# Exercise:
Determine how many lines in the material hold the string "tabularx", then reply with that number only.

# Data for review:

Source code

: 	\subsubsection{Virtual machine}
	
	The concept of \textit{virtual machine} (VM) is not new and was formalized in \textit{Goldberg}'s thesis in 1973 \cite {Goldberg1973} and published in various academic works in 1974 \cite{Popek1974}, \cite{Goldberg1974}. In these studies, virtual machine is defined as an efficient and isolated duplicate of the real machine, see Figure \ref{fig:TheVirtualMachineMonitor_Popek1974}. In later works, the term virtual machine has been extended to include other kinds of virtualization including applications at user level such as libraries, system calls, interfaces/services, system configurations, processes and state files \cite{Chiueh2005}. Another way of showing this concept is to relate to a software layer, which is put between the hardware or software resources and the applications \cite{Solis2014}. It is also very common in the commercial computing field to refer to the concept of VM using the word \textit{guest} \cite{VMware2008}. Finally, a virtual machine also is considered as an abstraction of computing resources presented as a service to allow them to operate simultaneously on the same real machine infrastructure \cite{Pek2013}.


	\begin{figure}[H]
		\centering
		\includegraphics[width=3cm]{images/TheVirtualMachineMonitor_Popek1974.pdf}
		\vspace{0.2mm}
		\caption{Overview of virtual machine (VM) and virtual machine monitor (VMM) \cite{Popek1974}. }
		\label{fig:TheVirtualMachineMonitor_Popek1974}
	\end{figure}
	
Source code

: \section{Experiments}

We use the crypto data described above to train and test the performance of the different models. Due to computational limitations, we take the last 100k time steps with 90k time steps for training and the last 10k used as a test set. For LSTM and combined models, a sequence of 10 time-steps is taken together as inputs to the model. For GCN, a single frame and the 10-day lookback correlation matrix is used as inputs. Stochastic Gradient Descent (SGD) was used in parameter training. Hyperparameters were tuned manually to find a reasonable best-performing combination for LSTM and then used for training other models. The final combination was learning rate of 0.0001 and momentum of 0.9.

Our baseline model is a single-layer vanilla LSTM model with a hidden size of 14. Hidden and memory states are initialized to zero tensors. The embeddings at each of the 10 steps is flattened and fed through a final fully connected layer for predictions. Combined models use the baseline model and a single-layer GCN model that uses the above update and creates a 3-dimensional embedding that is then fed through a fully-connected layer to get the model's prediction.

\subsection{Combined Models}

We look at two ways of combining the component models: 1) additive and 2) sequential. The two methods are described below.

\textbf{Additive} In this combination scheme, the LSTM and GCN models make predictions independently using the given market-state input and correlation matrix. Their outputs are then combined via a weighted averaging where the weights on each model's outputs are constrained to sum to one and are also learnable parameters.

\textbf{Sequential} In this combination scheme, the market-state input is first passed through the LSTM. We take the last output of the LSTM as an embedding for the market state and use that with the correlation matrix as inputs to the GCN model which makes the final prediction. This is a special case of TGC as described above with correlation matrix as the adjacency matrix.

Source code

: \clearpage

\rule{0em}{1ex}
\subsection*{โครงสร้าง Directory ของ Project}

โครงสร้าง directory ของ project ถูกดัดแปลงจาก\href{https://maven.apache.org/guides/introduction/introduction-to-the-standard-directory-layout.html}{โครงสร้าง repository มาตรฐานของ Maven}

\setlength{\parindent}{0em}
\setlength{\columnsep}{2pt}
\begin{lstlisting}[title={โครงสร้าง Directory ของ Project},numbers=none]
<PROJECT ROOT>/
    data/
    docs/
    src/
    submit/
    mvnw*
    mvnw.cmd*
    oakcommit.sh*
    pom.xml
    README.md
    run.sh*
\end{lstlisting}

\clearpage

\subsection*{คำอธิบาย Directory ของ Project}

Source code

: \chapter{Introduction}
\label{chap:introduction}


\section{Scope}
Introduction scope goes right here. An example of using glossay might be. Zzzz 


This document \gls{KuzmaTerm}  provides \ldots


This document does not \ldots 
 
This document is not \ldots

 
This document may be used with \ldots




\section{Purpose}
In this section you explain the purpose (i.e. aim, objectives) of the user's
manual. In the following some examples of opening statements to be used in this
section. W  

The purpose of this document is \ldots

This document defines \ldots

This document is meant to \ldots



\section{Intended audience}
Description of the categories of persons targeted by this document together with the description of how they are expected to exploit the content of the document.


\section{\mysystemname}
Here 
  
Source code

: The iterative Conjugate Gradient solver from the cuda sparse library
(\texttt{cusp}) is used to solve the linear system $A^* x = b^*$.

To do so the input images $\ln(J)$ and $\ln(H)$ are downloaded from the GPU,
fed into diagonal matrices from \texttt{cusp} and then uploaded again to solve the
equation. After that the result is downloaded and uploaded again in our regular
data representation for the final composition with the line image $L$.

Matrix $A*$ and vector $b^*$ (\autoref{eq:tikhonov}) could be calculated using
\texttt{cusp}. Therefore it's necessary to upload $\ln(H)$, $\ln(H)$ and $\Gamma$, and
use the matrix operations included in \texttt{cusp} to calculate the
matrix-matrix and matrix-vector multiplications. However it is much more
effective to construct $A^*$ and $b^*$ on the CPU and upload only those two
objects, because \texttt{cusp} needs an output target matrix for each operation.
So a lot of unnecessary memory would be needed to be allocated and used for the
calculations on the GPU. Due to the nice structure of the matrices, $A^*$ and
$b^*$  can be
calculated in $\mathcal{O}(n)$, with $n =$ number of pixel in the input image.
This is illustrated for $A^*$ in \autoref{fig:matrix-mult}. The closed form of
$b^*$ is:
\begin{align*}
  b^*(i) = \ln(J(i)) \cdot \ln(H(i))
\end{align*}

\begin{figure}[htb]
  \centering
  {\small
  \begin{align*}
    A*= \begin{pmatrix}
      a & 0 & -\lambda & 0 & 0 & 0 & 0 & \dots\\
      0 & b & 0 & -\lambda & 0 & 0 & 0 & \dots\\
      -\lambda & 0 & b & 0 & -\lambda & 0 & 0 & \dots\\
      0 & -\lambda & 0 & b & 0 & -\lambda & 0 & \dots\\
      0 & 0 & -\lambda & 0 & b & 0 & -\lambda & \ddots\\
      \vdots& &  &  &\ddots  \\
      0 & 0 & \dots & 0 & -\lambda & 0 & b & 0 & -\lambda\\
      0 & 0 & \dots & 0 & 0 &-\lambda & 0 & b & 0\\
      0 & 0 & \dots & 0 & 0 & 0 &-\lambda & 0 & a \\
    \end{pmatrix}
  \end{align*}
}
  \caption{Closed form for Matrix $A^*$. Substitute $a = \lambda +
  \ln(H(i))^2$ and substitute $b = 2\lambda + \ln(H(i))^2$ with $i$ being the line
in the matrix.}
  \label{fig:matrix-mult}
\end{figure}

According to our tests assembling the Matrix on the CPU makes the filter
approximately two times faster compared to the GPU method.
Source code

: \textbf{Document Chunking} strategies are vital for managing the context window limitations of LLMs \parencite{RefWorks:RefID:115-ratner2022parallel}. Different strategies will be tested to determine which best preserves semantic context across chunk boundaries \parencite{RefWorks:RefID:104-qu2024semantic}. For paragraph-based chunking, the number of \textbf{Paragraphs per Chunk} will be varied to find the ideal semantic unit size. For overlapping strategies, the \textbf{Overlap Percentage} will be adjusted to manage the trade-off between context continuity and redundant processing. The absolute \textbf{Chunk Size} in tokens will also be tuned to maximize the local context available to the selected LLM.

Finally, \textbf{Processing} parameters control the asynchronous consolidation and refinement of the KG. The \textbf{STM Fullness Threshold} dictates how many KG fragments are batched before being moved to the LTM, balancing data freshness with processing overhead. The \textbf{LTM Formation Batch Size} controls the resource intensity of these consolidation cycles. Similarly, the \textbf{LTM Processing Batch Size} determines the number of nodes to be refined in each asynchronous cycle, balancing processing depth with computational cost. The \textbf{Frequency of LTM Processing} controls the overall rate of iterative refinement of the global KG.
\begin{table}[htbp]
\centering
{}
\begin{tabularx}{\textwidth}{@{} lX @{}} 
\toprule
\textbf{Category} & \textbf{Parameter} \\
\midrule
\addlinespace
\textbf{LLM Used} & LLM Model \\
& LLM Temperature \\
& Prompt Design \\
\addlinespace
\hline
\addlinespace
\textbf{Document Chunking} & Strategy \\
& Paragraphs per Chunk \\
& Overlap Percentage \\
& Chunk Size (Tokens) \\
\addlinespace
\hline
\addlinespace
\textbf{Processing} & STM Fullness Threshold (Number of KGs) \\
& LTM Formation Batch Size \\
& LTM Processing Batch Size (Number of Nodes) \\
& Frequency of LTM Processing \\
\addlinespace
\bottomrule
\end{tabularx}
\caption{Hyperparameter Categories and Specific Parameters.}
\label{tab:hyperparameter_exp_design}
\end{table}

# Answer area:
2